*What to produce*. Your answer should consist of the lines in the following data that contain "documentclass".

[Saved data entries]
****

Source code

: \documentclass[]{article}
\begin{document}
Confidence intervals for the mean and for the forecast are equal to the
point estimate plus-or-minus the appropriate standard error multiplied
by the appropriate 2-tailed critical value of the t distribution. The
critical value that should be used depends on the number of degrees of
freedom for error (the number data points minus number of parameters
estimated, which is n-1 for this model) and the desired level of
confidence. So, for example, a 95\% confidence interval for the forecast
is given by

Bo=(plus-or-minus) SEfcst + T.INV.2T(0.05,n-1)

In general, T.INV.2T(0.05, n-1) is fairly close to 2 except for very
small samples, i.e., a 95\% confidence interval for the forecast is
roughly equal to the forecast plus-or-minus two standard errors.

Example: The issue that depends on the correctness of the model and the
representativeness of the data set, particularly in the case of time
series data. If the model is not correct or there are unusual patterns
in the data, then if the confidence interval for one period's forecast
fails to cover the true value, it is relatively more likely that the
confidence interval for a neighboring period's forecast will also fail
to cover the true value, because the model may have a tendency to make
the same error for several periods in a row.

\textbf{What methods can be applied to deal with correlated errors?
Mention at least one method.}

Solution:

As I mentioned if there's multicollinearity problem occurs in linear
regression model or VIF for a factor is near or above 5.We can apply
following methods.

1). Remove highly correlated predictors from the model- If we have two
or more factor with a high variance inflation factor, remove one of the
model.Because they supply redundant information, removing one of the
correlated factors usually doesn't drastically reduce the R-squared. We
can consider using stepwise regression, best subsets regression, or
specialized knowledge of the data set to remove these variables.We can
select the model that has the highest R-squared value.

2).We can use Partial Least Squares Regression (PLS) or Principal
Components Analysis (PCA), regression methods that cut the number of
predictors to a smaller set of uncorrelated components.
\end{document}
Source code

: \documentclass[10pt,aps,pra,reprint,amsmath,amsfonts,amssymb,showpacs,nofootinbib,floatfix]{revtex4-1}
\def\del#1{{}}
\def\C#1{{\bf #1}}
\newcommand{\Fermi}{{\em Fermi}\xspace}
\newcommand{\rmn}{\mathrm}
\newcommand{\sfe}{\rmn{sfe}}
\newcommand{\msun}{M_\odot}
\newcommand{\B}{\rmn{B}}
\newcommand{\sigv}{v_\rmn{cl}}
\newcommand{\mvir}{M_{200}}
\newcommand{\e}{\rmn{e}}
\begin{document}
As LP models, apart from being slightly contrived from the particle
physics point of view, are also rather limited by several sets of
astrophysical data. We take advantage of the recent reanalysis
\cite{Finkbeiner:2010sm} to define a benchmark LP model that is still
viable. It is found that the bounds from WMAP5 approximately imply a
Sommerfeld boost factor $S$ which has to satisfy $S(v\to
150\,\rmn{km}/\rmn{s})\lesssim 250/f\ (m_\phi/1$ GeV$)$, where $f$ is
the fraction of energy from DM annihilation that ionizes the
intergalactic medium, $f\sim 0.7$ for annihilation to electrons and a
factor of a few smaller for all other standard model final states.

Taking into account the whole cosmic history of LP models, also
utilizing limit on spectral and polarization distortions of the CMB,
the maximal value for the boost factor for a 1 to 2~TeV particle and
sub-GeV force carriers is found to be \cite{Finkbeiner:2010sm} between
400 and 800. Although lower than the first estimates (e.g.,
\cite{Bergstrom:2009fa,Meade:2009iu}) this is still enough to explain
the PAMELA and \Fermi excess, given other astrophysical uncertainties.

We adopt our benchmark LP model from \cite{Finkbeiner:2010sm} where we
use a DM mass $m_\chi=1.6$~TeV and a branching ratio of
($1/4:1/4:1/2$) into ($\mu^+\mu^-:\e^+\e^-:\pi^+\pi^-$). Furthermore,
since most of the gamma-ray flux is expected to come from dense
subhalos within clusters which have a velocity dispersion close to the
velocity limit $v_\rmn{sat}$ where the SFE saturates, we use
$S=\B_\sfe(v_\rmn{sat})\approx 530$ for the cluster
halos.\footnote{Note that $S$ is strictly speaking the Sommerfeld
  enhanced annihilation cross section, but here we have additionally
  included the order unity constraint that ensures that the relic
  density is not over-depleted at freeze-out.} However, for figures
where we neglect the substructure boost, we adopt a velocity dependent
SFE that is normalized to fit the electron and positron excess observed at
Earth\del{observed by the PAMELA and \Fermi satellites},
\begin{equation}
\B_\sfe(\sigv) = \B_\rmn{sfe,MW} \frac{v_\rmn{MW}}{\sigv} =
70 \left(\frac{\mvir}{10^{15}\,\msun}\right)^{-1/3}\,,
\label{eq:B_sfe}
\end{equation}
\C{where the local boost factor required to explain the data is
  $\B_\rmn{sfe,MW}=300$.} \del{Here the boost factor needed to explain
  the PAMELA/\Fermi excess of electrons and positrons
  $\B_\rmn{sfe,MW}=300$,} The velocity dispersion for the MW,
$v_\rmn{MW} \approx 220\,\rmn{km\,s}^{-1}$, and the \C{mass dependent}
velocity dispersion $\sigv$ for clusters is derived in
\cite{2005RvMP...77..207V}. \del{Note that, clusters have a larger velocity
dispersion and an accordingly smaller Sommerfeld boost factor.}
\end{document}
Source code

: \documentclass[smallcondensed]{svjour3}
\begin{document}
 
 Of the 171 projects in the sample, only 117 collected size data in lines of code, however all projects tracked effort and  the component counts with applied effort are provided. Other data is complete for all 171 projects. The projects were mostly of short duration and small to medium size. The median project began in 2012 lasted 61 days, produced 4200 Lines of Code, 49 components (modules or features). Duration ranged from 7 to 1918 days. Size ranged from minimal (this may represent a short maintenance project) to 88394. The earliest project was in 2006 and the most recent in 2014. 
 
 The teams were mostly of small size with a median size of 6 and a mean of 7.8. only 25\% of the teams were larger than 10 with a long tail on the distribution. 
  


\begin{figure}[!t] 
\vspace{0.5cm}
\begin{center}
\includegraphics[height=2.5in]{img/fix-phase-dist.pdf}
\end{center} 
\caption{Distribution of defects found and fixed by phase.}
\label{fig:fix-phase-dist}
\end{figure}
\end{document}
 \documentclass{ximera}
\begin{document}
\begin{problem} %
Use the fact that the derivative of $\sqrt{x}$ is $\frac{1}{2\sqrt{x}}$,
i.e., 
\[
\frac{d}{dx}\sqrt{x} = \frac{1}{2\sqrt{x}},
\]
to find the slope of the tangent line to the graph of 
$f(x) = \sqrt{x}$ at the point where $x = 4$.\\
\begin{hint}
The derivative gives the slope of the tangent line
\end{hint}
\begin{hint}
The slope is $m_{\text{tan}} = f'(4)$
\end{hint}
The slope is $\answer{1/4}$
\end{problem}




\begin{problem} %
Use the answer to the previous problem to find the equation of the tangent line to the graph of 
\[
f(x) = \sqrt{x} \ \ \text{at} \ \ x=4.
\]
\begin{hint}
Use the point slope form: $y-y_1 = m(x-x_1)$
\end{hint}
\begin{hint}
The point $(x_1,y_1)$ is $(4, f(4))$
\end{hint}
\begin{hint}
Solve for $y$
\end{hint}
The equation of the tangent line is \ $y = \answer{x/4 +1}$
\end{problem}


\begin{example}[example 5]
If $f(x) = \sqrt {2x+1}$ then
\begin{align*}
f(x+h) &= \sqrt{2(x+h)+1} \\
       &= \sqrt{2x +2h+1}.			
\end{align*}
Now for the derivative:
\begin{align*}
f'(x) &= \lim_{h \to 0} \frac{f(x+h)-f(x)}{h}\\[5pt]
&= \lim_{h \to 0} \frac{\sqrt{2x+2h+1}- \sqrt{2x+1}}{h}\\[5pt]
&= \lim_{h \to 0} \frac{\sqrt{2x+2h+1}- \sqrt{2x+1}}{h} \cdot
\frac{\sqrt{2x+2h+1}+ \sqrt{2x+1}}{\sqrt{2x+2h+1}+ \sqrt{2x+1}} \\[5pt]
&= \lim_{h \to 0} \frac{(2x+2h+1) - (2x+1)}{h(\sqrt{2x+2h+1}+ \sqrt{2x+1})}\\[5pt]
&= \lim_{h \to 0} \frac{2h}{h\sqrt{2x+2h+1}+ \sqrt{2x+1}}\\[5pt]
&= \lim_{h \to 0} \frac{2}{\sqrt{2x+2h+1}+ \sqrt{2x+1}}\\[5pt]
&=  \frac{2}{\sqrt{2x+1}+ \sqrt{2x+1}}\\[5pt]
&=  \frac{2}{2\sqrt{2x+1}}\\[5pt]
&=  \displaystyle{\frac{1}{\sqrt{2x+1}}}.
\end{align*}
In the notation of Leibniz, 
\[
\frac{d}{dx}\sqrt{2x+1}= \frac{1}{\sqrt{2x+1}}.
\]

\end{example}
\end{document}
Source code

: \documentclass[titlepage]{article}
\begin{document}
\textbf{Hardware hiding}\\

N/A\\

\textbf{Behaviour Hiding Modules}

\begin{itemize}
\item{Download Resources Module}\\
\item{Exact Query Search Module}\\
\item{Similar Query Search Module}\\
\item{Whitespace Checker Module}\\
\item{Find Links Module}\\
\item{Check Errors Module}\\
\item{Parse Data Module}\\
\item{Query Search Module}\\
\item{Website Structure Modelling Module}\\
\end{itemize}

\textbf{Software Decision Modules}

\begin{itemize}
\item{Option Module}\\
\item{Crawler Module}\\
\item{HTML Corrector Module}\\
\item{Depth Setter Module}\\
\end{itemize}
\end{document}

****

*Response to this task*.
: \documentclass[]{article}
: \documentclass[10pt,aps,pra,reprint,amsmath,amsfonts,amssymb,showpacs,nofootinbib,floatfix]{revtex4-1}
: \documentclass[smallcondensed]{svjour3}
 \documentclass{ximera}
: \documentclass[titlepage]{article}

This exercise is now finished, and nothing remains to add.